In our world characterized by an unprecedented level of economic development, technological means and financial resources, it is a moral outrage that millions of persons are still living in extreme poverty.
Poverty is not solely an economic issue, but a multidimensional phenomenon that encompasses a lack of both income and the basic capabilities to live in dignity.
Persons living in poverty experience many interrelated and mutually reinforcing deprivations that prevent them from realizing their rights and perpetuate their poverty, including:
- dangerous work conditions
- unsafe housing
- lack of nutritious food
- unequal access to justice
- lack of political power
- limited access to health care
This year marks the 27th anniversary of the declaration by the UN General Assembly of 17 October as the International Day for the Eradication of Poverty.
This year also marks the 32nd anniversary of the Call to Action by Father Joseph Wresinski — which inspired the observance of October 17 as the World Day for Overcoming Extreme Poverty — and the recognition by the United Nations of the day as the International Day for the Eradication of Poverty.
The 2019 theme for the Day of Eradication of Poverty is: Acting Together to Empower Children, their Families and Communities to End Poverty.
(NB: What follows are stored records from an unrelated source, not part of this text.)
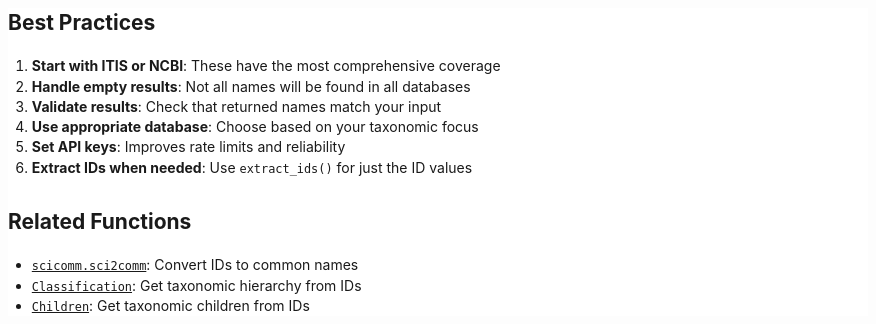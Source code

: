 ## Best Practices

1. **Start with ITIS or NCBI**: These have the most comprehensive coverage
2. **Handle empty results**: Not all names will be found in all databases
3. **Validate results**: Check that returned names match your input
4. **Use appropriate database**: Choose based on your taxonomic focus
5. **Set API keys**: Improves rate limits and reliability
6. **Extract IDs when needed**: Use `extract_ids()` for just the ID values

## Related Functions

- [`scicomm.sci2comm`](scicomm.md): Convert IDs to common names
- [`Classification`](classification.md): Get taxonomic hierarchy from IDs
- [`Children`](children.md): Get taxonomic children from IDs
On this day we’re invited to spend some time reflecting on what specific actions we are called to take to support families and children living in poverty in in our neighbourhoods and suburbs or local towns eg support local charities and agencies, make a meal for a family, share some of the produce from your garden or orchard, donate goods & clothing you no longer need.
We are also invited to consider in what ways we can make a difference to people living in poverty in the global world eg by our advocacy, by action to reduce climate change affecting many nations, by calling for an end to war and violence that particularly leaves many women and children living in poverty, or by contributing to fundraising appeals.